* [Assignment] Starting at the first line of the listing below, repeat each line up to and including the one containing "These data packages". Leave out pictures.

* [Input data]
###

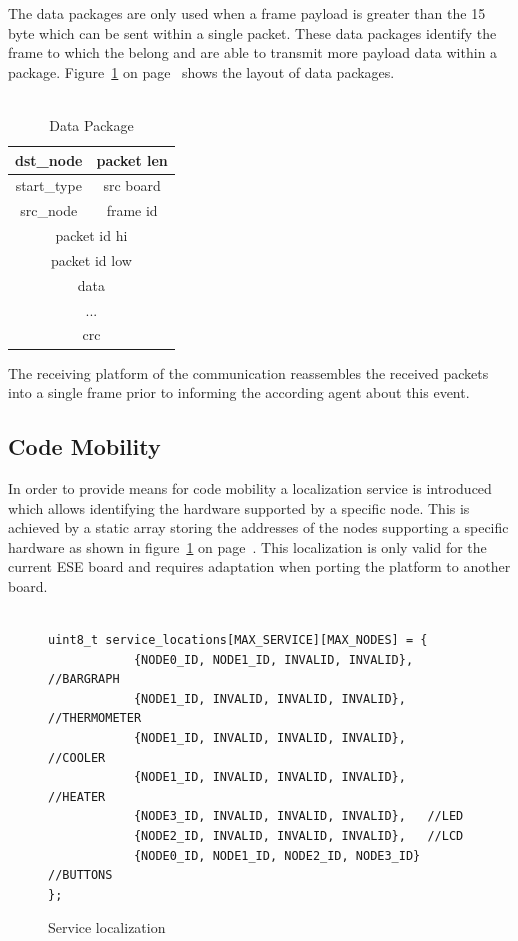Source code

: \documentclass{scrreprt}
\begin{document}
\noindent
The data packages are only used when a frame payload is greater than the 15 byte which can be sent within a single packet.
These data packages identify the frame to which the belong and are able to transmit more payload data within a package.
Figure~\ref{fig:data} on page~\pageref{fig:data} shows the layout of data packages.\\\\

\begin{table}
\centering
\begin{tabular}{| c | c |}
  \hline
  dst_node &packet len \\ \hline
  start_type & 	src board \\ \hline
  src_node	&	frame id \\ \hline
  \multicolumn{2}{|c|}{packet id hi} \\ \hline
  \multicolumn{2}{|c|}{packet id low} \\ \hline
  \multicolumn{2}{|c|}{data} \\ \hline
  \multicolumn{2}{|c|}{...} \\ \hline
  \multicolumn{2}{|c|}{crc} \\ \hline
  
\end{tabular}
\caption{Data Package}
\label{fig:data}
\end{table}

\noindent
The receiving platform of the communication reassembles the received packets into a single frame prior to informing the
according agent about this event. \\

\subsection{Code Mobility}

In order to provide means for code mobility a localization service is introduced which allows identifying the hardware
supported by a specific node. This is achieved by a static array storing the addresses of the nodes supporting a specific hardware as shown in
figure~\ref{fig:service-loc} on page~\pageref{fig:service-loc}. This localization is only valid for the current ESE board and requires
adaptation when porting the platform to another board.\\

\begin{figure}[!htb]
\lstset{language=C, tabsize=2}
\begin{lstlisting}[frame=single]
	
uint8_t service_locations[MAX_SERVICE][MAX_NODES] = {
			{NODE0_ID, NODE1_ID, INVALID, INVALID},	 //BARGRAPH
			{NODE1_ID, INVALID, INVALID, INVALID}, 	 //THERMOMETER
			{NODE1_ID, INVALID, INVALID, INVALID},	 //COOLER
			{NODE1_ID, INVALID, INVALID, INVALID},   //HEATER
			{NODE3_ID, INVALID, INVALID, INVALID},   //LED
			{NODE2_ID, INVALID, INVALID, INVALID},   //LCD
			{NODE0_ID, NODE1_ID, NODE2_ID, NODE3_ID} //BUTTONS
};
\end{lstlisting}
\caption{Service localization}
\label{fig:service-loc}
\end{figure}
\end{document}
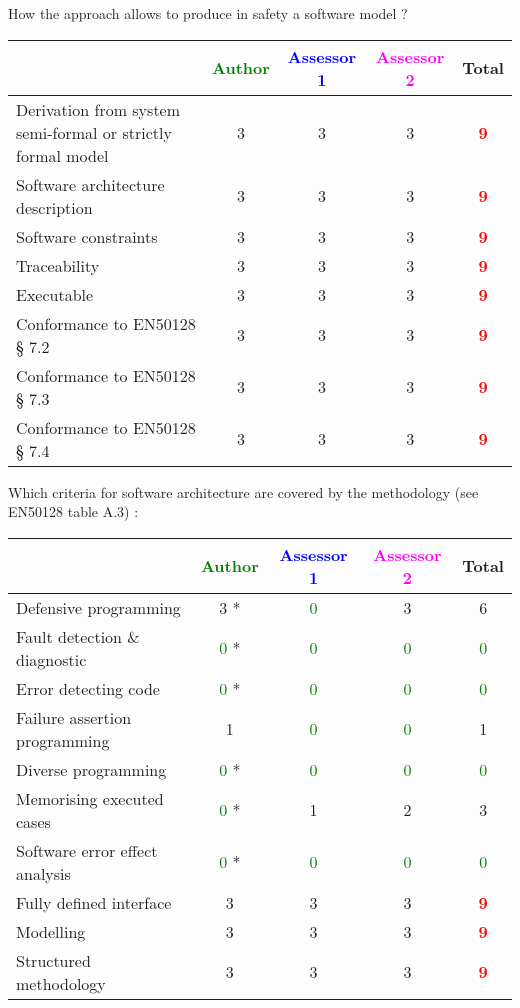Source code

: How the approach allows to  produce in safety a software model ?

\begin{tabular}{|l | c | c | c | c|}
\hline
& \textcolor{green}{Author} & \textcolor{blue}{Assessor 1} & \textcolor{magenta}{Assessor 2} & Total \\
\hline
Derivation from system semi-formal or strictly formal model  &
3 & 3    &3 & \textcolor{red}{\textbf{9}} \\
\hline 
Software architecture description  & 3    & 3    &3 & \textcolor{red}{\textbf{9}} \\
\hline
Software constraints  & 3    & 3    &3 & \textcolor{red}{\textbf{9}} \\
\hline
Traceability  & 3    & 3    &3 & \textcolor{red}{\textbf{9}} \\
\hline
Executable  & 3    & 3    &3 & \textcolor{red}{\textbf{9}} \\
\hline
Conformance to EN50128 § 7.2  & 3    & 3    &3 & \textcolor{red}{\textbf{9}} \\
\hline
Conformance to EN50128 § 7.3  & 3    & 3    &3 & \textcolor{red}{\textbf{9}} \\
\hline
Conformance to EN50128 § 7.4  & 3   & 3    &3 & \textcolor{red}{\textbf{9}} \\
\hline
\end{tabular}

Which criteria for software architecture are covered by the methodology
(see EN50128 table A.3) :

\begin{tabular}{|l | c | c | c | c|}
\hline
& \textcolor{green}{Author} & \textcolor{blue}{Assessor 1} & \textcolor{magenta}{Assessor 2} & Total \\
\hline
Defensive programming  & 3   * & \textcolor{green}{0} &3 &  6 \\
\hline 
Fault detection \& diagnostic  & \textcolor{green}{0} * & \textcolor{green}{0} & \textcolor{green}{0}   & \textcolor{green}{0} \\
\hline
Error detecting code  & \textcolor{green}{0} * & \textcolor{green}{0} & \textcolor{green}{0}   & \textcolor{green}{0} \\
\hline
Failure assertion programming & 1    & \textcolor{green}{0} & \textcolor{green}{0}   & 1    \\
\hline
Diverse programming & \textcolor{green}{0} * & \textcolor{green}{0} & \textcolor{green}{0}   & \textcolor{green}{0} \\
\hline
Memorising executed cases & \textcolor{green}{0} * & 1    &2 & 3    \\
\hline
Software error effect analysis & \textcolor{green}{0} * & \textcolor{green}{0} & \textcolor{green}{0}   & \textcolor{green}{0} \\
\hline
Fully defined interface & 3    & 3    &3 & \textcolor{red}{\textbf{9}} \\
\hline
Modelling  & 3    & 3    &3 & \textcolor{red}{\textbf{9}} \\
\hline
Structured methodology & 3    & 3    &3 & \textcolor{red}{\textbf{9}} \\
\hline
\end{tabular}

###

* [Task solution]
Source code

: \documentclass{scrreprt}
\begin{document}
\noindent
The data packages are only used when a frame payload is greater than the 15 byte which can be sent within a single packet.
These data packages identify the frame to which the belong and are able to transmit more payload data within a package.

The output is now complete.